◆ Your task
Copy exactly, please, each line of the data below until the line that contains "## 1. Definisi dan Karakteristik Big Data" has been copied, beginning at the top.

◆ Data listing
•••
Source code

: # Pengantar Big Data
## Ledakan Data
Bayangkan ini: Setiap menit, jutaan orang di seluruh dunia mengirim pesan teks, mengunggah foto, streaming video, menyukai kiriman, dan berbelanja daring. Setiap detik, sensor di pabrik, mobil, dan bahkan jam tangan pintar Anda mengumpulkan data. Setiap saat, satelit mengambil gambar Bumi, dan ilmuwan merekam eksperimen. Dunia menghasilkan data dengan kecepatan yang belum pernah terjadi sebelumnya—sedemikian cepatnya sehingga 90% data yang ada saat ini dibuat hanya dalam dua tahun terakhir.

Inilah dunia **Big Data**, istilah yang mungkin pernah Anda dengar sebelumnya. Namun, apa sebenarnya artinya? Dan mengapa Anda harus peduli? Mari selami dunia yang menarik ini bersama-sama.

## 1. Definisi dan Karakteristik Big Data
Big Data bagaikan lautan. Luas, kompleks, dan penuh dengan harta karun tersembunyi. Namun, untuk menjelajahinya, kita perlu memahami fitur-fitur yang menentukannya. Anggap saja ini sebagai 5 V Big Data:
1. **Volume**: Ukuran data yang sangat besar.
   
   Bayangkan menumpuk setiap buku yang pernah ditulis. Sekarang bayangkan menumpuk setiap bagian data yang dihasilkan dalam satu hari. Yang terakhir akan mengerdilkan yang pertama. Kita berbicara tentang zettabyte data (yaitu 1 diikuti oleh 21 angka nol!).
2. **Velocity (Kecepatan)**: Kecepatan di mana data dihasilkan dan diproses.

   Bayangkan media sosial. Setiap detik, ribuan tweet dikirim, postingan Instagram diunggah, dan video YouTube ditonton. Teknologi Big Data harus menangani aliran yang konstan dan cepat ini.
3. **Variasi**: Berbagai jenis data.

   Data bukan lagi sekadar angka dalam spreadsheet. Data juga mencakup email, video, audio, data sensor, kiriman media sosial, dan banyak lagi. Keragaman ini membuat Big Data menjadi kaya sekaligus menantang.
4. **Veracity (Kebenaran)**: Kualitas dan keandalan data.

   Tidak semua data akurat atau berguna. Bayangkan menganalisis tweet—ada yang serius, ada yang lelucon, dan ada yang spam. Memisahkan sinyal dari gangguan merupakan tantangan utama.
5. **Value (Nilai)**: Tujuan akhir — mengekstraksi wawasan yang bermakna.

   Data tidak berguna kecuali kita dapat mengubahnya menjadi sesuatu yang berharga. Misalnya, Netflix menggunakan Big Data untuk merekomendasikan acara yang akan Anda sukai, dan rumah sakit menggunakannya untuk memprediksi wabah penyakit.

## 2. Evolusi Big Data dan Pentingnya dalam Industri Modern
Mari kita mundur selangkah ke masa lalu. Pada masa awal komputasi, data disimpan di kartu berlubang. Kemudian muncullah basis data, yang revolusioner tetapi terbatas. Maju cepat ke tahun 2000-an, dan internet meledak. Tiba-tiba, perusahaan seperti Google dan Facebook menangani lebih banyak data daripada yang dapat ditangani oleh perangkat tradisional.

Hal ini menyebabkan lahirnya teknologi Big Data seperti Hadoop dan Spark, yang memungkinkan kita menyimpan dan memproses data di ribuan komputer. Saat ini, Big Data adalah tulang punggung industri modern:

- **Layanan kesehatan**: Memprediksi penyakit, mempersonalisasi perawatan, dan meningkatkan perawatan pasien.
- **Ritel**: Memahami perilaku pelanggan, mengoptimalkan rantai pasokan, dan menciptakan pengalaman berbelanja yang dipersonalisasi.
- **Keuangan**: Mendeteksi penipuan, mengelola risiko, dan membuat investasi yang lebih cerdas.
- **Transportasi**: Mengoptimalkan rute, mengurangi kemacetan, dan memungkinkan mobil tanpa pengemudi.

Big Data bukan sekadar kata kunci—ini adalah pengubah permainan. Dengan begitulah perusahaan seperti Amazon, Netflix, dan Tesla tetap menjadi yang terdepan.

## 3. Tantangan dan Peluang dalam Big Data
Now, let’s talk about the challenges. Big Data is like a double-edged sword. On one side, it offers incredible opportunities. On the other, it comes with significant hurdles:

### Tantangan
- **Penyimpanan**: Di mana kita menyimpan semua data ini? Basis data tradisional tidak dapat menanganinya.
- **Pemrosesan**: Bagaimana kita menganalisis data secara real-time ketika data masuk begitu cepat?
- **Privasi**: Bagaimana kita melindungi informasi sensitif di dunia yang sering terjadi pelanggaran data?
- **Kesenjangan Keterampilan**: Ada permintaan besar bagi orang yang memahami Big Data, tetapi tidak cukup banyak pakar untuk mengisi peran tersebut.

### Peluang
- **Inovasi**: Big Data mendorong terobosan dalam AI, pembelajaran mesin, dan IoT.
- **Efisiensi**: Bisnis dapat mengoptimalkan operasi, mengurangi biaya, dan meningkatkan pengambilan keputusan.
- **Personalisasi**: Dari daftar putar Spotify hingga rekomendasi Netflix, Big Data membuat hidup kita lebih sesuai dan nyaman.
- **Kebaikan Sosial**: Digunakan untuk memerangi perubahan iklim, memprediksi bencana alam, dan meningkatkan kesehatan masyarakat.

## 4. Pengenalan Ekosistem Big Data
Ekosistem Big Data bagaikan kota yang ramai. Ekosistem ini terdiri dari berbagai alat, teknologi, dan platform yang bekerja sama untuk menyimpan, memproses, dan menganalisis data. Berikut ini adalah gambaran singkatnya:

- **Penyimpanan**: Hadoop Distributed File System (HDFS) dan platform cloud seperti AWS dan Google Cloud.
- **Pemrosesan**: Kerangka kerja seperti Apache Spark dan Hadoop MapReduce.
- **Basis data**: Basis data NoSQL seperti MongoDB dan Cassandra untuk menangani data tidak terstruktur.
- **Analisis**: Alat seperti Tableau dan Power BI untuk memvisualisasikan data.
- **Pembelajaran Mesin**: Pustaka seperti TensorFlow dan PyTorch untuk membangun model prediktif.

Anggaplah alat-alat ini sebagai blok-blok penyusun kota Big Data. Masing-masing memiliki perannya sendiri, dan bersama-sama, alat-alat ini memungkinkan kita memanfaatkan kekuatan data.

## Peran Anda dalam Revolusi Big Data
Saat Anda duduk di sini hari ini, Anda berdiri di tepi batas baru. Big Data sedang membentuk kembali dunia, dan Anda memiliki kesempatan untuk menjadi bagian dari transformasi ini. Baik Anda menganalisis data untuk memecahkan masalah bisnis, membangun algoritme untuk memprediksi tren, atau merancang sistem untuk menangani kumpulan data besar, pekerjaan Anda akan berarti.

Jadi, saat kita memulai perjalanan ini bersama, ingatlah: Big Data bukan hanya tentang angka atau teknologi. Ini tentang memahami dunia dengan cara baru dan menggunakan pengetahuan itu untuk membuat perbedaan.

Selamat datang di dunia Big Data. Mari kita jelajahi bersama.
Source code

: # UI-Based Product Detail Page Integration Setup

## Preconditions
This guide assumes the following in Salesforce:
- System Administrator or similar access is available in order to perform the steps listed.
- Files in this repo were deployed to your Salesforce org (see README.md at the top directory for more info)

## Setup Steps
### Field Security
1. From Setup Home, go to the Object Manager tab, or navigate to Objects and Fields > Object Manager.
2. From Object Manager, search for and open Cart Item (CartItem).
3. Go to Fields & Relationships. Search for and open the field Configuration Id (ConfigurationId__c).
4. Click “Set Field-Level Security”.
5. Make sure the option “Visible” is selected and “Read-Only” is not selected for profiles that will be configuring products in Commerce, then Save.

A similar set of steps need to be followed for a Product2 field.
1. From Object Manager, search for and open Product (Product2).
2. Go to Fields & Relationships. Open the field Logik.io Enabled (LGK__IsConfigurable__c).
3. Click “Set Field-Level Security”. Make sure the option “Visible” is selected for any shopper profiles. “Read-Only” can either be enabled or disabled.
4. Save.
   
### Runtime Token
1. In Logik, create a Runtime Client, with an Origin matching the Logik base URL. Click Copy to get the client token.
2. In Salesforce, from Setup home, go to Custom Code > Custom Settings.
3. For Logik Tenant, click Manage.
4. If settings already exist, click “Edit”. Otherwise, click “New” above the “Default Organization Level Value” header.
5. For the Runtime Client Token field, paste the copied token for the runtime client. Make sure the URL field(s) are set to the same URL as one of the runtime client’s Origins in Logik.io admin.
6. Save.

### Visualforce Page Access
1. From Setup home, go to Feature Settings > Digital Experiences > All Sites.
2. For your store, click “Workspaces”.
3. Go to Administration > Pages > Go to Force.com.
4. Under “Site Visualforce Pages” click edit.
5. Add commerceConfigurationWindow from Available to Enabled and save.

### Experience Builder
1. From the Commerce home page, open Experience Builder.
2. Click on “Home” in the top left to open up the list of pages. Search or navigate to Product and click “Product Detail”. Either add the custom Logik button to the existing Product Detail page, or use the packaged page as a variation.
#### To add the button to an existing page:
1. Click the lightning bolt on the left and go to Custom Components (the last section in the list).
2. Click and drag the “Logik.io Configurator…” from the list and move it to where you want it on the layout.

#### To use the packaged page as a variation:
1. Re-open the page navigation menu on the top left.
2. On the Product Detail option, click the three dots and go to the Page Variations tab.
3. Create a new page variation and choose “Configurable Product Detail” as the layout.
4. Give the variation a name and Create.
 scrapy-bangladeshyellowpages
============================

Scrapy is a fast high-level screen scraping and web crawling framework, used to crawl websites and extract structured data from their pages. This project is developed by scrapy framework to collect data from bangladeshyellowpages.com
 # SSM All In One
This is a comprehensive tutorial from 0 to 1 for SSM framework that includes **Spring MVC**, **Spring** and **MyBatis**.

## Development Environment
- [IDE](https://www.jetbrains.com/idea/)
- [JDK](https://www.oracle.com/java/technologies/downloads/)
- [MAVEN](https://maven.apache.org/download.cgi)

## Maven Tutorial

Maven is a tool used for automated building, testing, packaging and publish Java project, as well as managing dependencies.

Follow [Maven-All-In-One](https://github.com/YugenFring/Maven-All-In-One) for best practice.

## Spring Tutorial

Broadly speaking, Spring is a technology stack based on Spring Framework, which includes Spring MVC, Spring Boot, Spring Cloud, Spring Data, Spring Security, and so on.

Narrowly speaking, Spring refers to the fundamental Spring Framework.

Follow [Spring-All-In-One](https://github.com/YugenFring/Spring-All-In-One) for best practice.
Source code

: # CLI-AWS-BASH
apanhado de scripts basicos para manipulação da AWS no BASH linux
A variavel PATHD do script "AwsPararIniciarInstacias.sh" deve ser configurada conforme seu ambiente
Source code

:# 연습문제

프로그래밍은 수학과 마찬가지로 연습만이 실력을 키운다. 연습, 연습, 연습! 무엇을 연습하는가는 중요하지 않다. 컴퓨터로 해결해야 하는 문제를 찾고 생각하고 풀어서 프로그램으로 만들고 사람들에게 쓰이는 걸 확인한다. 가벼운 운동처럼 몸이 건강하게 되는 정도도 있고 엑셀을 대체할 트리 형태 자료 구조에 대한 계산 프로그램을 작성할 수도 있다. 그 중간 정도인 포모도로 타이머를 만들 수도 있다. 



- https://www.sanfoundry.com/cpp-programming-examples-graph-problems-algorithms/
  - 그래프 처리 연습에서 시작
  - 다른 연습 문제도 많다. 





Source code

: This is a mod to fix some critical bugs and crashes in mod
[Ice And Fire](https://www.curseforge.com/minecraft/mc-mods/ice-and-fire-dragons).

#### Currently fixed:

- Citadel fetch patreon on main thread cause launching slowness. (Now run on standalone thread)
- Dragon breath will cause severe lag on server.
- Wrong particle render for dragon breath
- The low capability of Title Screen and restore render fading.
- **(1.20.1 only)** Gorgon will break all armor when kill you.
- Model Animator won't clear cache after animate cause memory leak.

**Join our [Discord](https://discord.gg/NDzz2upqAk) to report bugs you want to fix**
•••
◆ Your response
Source code

: # Pengantar Big Data
## Ledakan Data
Bayangkan ini: Setiap menit, jutaan orang di seluruh dunia mengirim pesan teks, mengunggah foto, streaming video, menyukai kiriman, dan berbelanja daring. Setiap detik, sensor di pabrik, mobil, dan bahkan jam tangan pintar Anda mengumpulkan data. Setiap saat, satelit mengambil gambar Bumi, dan ilmuwan merekam eksperimen. Dunia menghasilkan data dengan kecepatan yang belum pernah terjadi sebelumnya—sedemikian cepatnya sehingga 90% data yang ada saat ini dibuat hanya dalam dua tahun terakhir.

Inilah dunia **Big Data**, istilah yang mungkin pernah Anda dengar sebelumnya. Namun, apa sebenarnya artinya? Dan mengapa Anda harus peduli? Mari selami dunia yang menarik ini bersama-sama.

## 1. Definisi dan Karakteristik Big Data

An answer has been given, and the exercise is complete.